- **INPUT DATA**:
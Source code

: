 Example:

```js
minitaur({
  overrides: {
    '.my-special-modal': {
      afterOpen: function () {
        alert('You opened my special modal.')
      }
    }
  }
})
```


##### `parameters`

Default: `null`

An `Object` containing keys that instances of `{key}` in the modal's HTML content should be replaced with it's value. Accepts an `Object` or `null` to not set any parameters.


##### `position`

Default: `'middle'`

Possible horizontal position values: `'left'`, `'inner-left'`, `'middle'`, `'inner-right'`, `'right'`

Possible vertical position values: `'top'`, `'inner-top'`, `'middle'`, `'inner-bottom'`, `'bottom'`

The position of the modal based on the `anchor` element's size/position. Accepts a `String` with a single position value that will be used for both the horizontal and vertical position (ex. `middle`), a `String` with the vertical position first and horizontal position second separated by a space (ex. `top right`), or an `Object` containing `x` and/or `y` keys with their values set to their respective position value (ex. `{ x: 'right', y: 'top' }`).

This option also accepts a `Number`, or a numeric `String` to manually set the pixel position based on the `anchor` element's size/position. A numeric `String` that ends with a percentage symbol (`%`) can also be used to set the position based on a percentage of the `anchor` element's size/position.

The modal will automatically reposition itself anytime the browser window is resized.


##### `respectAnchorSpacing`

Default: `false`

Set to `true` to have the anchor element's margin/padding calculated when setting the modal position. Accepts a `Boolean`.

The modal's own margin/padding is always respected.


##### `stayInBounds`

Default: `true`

- **PROBLEM REQUIREMENTS**:
Output the listing above in its entirety, exactly as given.

- **ANSWER TO THE PROBLEM**:
Source code

: Example:

```js
minitaur({
  overrides: {
    '.my-special-modal': {
      afterOpen: function () {
        alert('You opened my special modal.')
      }
    }
  }
})
```


##### `parameters`

Default: `null`

An `Object` containing keys that instances of `{key}` in the modal's HTML content should be replaced with it's value. Accepts an `Object` or `null` to not set any parameters.


##### `position`

Default: `'middle'`

Possible horizontal position values: `'left'`, `'inner-left'`, `'middle'`, `'inner-right'`, `'right'`

Possible vertical position values: `'top'`, `'inner-top'`, `'middle'`, `'inner-bottom'`, `'bottom'`

The position of the modal based on the `anchor` element's size/position. Accepts a `String` with a single position value that will be used for both the horizontal and vertical position (ex. `middle`), a `String` with the vertical position first and horizontal position second separated by a space (ex. `top right`), or an `Object` containing `x` and/or `y` keys with their values set to their respective position value (ex. `{ x: 'right', y: 'top' }`).

This option also accepts a `Number`, or a numeric `String` to manually set the pixel position based on the `anchor` element's size/position. A numeric `String` that ends with a percentage symbol (`%`) can also be used to set the position based on a percentage of the `anchor` element's size/position.

The modal will automatically reposition itself anytime the browser window is resized.


##### `respectAnchorSpacing`

Default: `false`

Set to `true` to have the anchor element's margin/padding calculated when setting the modal position. Accepts a `Boolean`.

The modal's own margin/padding is always respected.


##### `stayInBounds`

Default: `true`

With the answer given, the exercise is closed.